Со своими близкими я разобрался, остались родители Иры, старые, консервативные, нелегкие на ногу люди. К тому же Данил Михайлович со своей большевистской дурью: «Вы что? Куда вы меня тащите? Неужели я, коммунист, поеду целоваться с вашим Штраусом?» А Анна Михайловна! В ней никакого большевизма не было, но она по субботам ходила в баню (помыться и к мозолистке), и, если выпадало на этот день какое-то важное дело, из-за которого надо было отменить баню, она испытывала невероятные страдания и не могла себе представить, что помыться можно в пятницу или, наоборот, в воскресенье. А тут надо принимать решение посерьезнее. Уезжают единственная дочь и единственная внучка. Уехать с ними? Куда? За границу? В Германию? Ей, правда, все равно, Штраус, не Штраус, но Германия – это так далеко и так чуждо, что невозможно даже вообразить. И остаться без дочери и без внучки – тоже как умереть.
Она говорит Ире:
– Пусть уезжает Володя. Он все это сделал, пусть сам и едет.
Ира спрашивает:
– А Оля пусть останется без отца?
Анна Михайловна не отвечает. Она сама понимает, что ее предложение принять нельзя. Но уехать она тоже не может.
Ира говорит мне:
– Нет, мы сейчас не поедем. Я не могу их бросить сейчас. Давай подождем до Нового года.

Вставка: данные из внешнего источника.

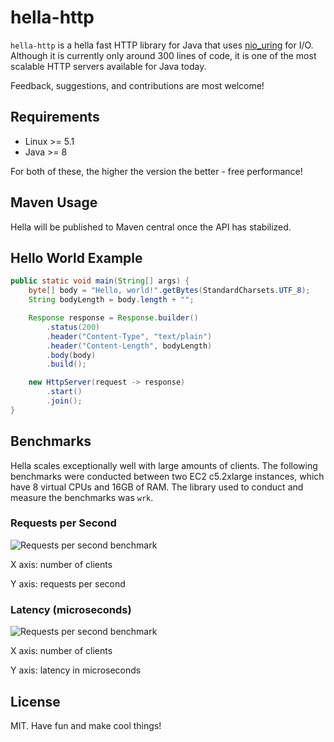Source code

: # hella-http

`hella-http` is a hella fast HTTP library for Java that uses [nio_uring](https://github.com/bbeaupain/nio_uring) for I/O. Although it is currently only around 300 lines of code, it is one of the most scalable HTTP servers available for Java today.

Feedback, suggestions, and contributions are most welcome!

## Requirements
* Linux >= 5.1
* Java >= 8

For both of these, the higher the version the better - free performance!

## Maven Usage

Hella will be published to Maven central once the API has stabilized.

## Hello World Example

```java
public static void main(String[] args) {
    byte[] body = "Hello, world!".getBytes(StandardCharsets.UTF_8);
    String bodyLength = body.length + "";

    Response response = Response.builder()
        .status(200)
        .header("Content-Type", "text/plain")
        .header("Content-Length", bodyLength)
        .body(body)
        .build();

    new HttpServer(request -> response)
        .start()
        .join();
}
```

## Benchmarks

Hella scales exceptionally well with large amounts of clients. The following benchmarks were conducted between two EC2 c5.2xlarge instances, which have 8 virtual CPUs and 16GB of RAM. The library used to conduct and measure the benchmarks was `wrk`.

### Requests per Second

![Requests per second benchmark](https://github.com/bbeaupain/hella-http/blob/main/docs/requests.png?raw=true)

X axis: number of clients

Y axis: requests per second

### Latency (microseconds)

![Requests per second benchmark](https://github.com/bbeaupain/hella-http/blob/main/docs/latency.png?raw=true)

X axis: number of clients

Y axis: latency in microseconds

## License

MIT. Have fun and make cool things!
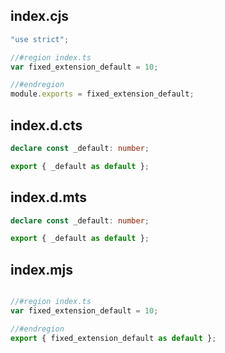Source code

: ## index.cjs

```cjs
"use strict";

//#region index.ts
var fixed_extension_default = 10;

//#endregion
module.exports = fixed_extension_default;
```
## index.d.cts

```cts
declare const _default: number;

export { _default as default };

```
## index.d.mts

```mts
declare const _default: number;

export { _default as default };

```
## index.mjs

```mjs

//#region index.ts
var fixed_extension_default = 10;

//#endregion
export { fixed_extension_default as default };
```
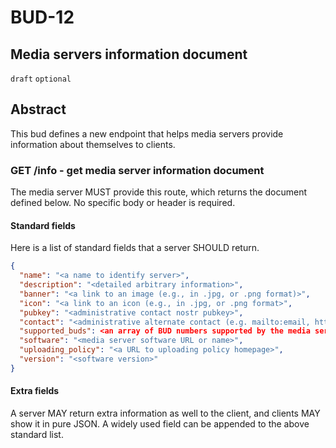 # BUD-12

## Media servers information document

`draft` `optional`

## Abstract

This bud defines a new endpoint that helps media servers provide information about themselves to clients. 

### GET /info - get media server information document

The media server MUST provide this route, which returns the document defined below. No specific body or header is required.

#### Standard fields

Here is a list of standard fields that a server SHOULD return.

```json
{
  "name": "<a name to identify server>",
  "description": "<detailed arbitrary information>",
  "banner": "<a link to an image (e.g., in .jpg, or .png format)>",
  "icon": "<a link to an icon (e.g., in .jpg, or .png format>",
  "pubkey": "<administrative contact nostr pubkey>",
  "contact": "<administrative alternate contact (e.g. mailto:email, https://website, and more)>",
  "supported_buds": <an array of BUD numbers supported by the media server>,
  "software": "<media server software URL or name>",
  "uploading_policy": "<a URL to uploading policy homepage>",
  "version": "<software version>"
}
```

#### Extra fields

A server MAY return extra information as well to the client, and clients MAY show it in pure JSON.
A widely used field can be appended to the above standard list.
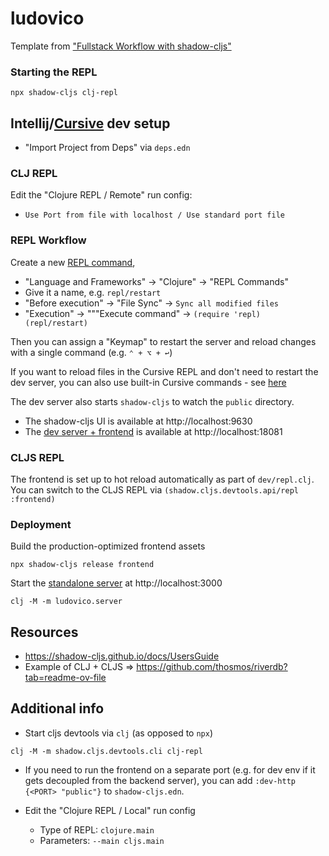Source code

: # ludovico

Template from ["Fullstack Workflow with shadow-cljs"](
https://code.thheller.com/blog/shadow-cljs/2024/10/18/fullstack-cljs-workflow-with-shadow-cljs.html
)

### Starting the REPL

```shell
npx shadow-cljs clj-repl
```

## Intellij/[Cursive](https://cursive-ide.com) dev setup

- "Import Project from Deps" via `deps.edn`

### CLJ REPL

Edit the "Clojure REPL / Remote" run config:
- `Use Port from file with localhost / Use standard port file`

### REPL Workflow

Create a new [REPL command](https://cursive-ide.com/userguide/repl.html#repl-commands),
- "Language and Frameworks" -> "Clojure" -> "REPL Commands"
- Give it a name, e.g. `repl/restart`
- "Before execution" -> "File Sync" -> `Sync all modified files`
- "Execution" -> """Execute command" -> `(require 'repl) (repl/restart)`

Then you can assign a "Keymap" to restart the server and reload changes with a single command
(e.g. `⌃ + ⌥ + ↩`)

If you want to reload files in the Cursive REPL and don't need to restart the dev server,
you can also use built-in Cursive commands - see [here](https://cursive-ide.com/userguide/repl.html#interaction-with-the-editor)

The dev server also starts `shadow-cljs` to watch the `public` directory.

- The shadow-cljs UI is available at http://localhost:9630  
- The [dev server + frontend](./src/dev/repl.clj) is available at http://localhost:18081

### CLJS REPL

The frontend is set up to hot reload automatically as part of `dev/repl.clj`.
You can switch to the CLJS REPL via `(shadow.cljs.devtools.api/repl :frontend)`

### Deployment

Build the production-optimized frontend assets

```shell
npx shadow-cljs release frontend
```

Start the [standalone server](./src/main/ludovico/server.clj) 
at http://localhost:3000

```shell
clj -M -m ludovico.server
```

## Resources

- https://shadow-cljs.github.io/docs/UsersGuide
- Example of CLJ + CLJS => https://github.com/thosmos/riverdb?tab=readme-ov-file

## Additional info

- Start cljs devtools via `clj` (as opposed to `npx`)
```shell
clj -M -m shadow.cljs.devtools.cli clj-repl
```

- If you need to run the frontend on a separate port (e.g. for dev env if it gets decoupled from the backend server),
  you can add `:dev-http {<PORT> "public"}` to `shadow-cljs.edn`.

- Edit the "Clojure REPL / Local" run config
    - Type of REPL: `clojure.main`
    - Parameters: `--main cljs.main`
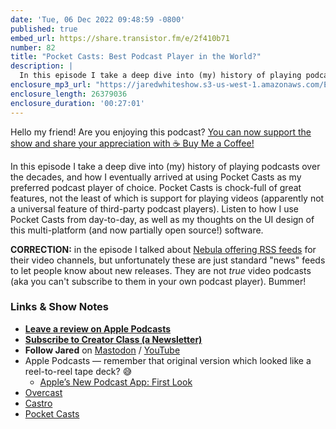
 ```yaml
---
date: 'Tue, 06 Dec 2022 09:48:59 -0800'
published: true
embed_url: https://share.transistor.fm/e/2f410b71
number: 82
title: "Pocket Casts: Best Podcast Player in the World?"
description: |
  In this episode I take a deep dive into (my) history of playing podcasts over the decades, and how I eventually arrived at using Pocket Casts as my preferred podcast player of choice. Pocket Casts is chock-full of great features, not the least of which is support for playing videos (apparently not a universal feature of third-party podcast players). Listen to how I use Pocket Casts from day-to-day, as well as my thoughts on the UI design of this multi-platform (and now partially open source!) software.
enclosure_mp3_url: "https://jaredwhiteshow.s3-us-west-1.amazonaws.com/Episode%2082%20-%20Pocket%20Casts%20-%20Best%20Podcast%20Player%20in%20the%20World.mp3"
enclosure_length: 26379036
enclosure_duration: '00:27:01'
---
```


Hello my friend! Are you enjoying this podcast? [You can now support the show and share your appreciation with ☕️ Buy Me a Coffee!](https://buymeacoffee.com/jaredwhite)

In this episode I take a deep dive into (my) history of playing podcasts over the decades, and how I eventually arrived at using Pocket Casts as my preferred podcast player of choice. Pocket Casts is chock-full of great features, not the least of which is support for playing videos (apparently not a universal feature of third-party podcast players). Listen to how I use Pocket Casts from day-to-day, as well as my thoughts on the UI design of this multi-platform (and now partially open source!) software.

**CORRECTION:** in the episode I talked about [Nebula offering RSS feeds](https://blog.nebula.tv/rss-feed/) for their video channels, but unfortunately these are just standard "news" feeds to let people know about new releases. They are not _true_ video podcasts (aka you can't subscribe to them in your own podcast player). Bummer!

### Links & Show Notes

* **[Leave a review on Apple Podcasts](https://podcasts.apple.com/us/podcast/fresh-fusion/id1387528457)**
* **[Subscribe to Creator Class (a Newsletter)](https://jaredwhite.com/creator-class)**
* **Follow Jared** on [Mastodon](https://indieweb.social/@jaredwhite) / [YouTube](https://www.youtube.com/@jaredcwhite)
* Apple Podcasts — remember that original version which looked like a reel-to-reel tape deck? 😅
	* [Apple’s New Podcast App: First Look](https://www.groovypost.com/reviews/apple-podcast-app/)
* [Overcast](https://overcast.fm)
* [Castro](https://castro.fm)
* [Pocket Casts](https://pocketcasts.com)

– А что случится до Нового года?
– Ну, может быть, они свыкнутся с мыслью, что им придется остаться. Или, в конце концов, дойдут до мысли, что можно уехать.
Я – Данилу Михайловичу:
– Если не согласны ехать в Германию, езжайте в Израиль. По крайней мере, мы будем достижимы друг для друга. Там вы вступите в израильскую компартию.
– Вы хотите, чтобы я поехал в эту фашистскую страну? Которая нагло попирает права палестинцев?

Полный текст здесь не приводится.